Thanks in advance and sorry for the bad english!
UPDATE
Due to all the tips received, I think I finally have a working circuit. As you can see in the schematic picture, the output has the three stages: VCC, when the input thats connected to Q3 (which will be an output from the microcontroller) is in +5V; GND, when the input connected to Q1's gate (also an output from the microontroller) gets high or when optocoupler out put gets high (controlled directly by the power mirror switch, allowing the mirror pin to be GND in manual adjustments); and the most important, if none of these signals get high the motor pin floats and it won't conduct. I've also added the bipolar Q4, that completely turn off the Mosfet Q1 when the high side signal is on, doesn't metter the value of the other signals, avoiding both Mosfets being activated at the same time, causing a short circuit in the +12V supply.

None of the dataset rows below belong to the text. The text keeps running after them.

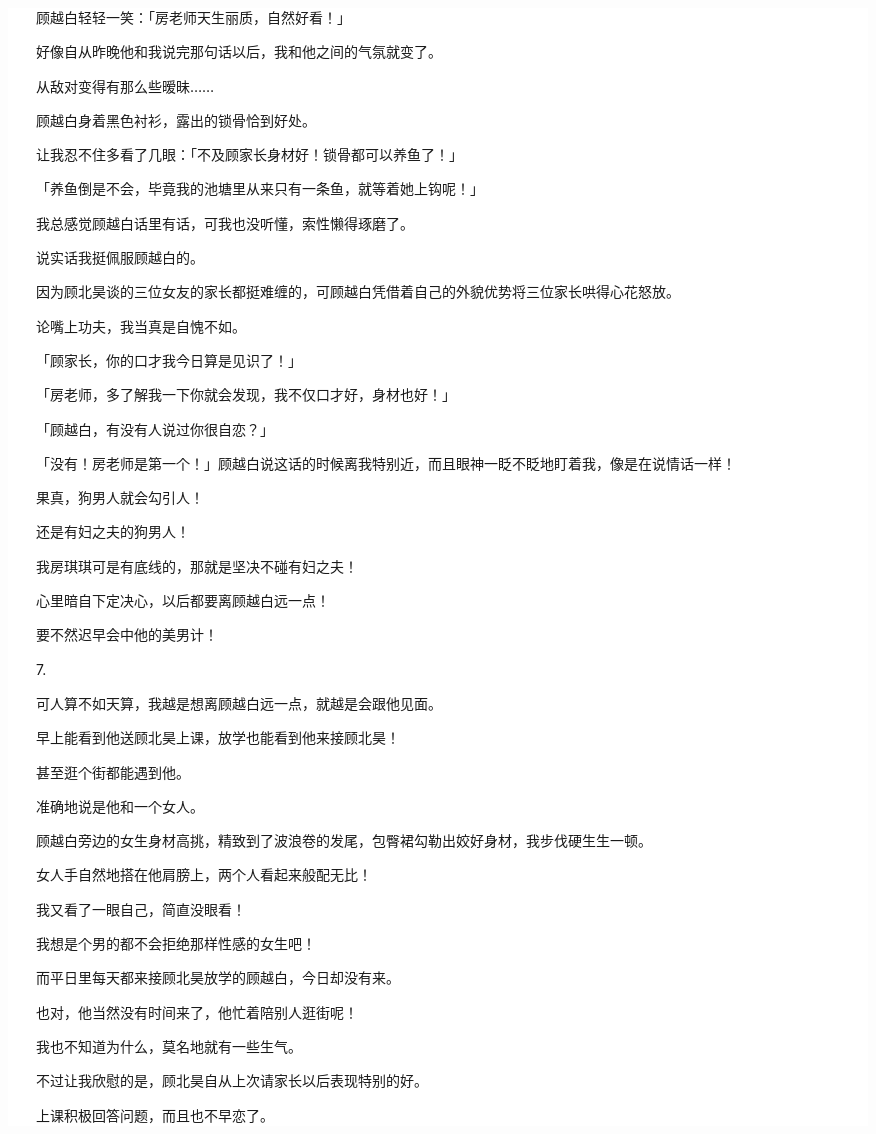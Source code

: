 &emsp;&emsp;顾越白轻轻一笑：「房老师天生丽质，自然好看！」  
  
&emsp;&emsp;好像自从昨晚他和我说完那句话以后，我和他之间的气氛就变了。  
  
&emsp;&emsp;从敌对变得有那么些暧昧……  
  
&emsp;&emsp;顾越白身着黑色衬衫，露出的锁骨恰到好处。  
  
&emsp;&emsp;让我忍不住多看了几眼：「不及顾家长身材好！锁骨都可以养鱼了！」  
  
&emsp;&emsp;「养鱼倒是不会，毕竟我的池塘里从来只有一条鱼，就等着她上钩呢！」  
  
&emsp;&emsp;我总感觉顾越白话里有话，可我也没听懂，索性懒得琢磨了。  
  
&emsp;&emsp;说实话我挺佩服顾越白的。  
  
&emsp;&emsp;因为顾北昊谈的三位女友的家长都挺难缠的，可顾越白凭借着自己的外貌优势将三位家长哄得心花怒放。  
  
&emsp;&emsp;论嘴上功夫，我当真是自愧不如。  
  
&emsp;&emsp;「顾家长，你的口才我今日算是见识了！」  
  
&emsp;&emsp;「房老师，多了解我一下你就会发现，我不仅口才好，身材也好！」  
  
&emsp;&emsp;「顾越白，有没有人说过你很自恋？」  
  
&emsp;&emsp;「没有！房老师是第一个！」顾越白说这话的时候离我特别近，而且眼神一眨不眨地盯着我，像是在说情话一样！  
  
&emsp;&emsp;果真，狗男人就会勾引人！  
  
&emsp;&emsp;还是有妇之夫的狗男人！  
  
&emsp;&emsp;我房琪琪可是有底线的，那就是坚决不碰有妇之夫！  
  
&emsp;&emsp;心里暗自下定决心，以后都要离顾越白远一点！  
  
&emsp;&emsp;要不然迟早会中他的美男计！  
  
&emsp;&emsp;7.  
  
&emsp;&emsp;可人算不如天算，我越是想离顾越白远一点，就越是会跟他见面。  
  
&emsp;&emsp;早上能看到他送顾北昊上课，放学也能看到他来接顾北昊！  
  
&emsp;&emsp;甚至逛个街都能遇到他。  
  
&emsp;&emsp;准确地说是他和一个女人。  
  
&emsp;&emsp;顾越白旁边的女生身材高挑，精致到了波浪卷的发尾，包臀裙勾勒出姣好身材，我步伐硬生生一顿。  
  
&emsp;&emsp;女人手自然地搭在他肩膀上，两个人看起来般配无比！  
  
&emsp;&emsp;我又看了一眼自己，简直没眼看！  
  
&emsp;&emsp;我想是个男的都不会拒绝那样性感的女生吧！  
  
&emsp;&emsp;而平日里每天都来接顾北昊放学的顾越白，今日却没有来。  
  
&emsp;&emsp;也对，他当然没有时间来了，他忙着陪别人逛街呢！  
  
&emsp;&emsp;我也不知道为什么，莫名地就有一些生气。  
  
&emsp;&emsp;不过让我欣慰的是，顾北昊自从上次请家长以后表现特别的好。  
  
&emsp;&emsp;上课积极回答问题，而且也不早恋了。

I've tested the circuit in a protoboard and it worked perfectly, it also drains almost any current from the digital signals (around 10mA, which is good for Atmega328p outputs). I'm planning to use smd components in the final project (SOT23 package): for the bipolar I'm using BC817, and for the mosfets I'm using SI2319DDS and PMV55ENEAR, channel p and n respectively. I looked at the Mosfet's datasheets and they seem to be appropriate due to its low RDSon and high ID current. I'm just concern about the evetual eletromagnetic noise in the car that can trigger the Mosfets unwanted because of the low VGS threshold.
If someone know some issue I may have because of the circuit desing or because of this components in the automotive enviroment, please, let me know. Thanks for all the help!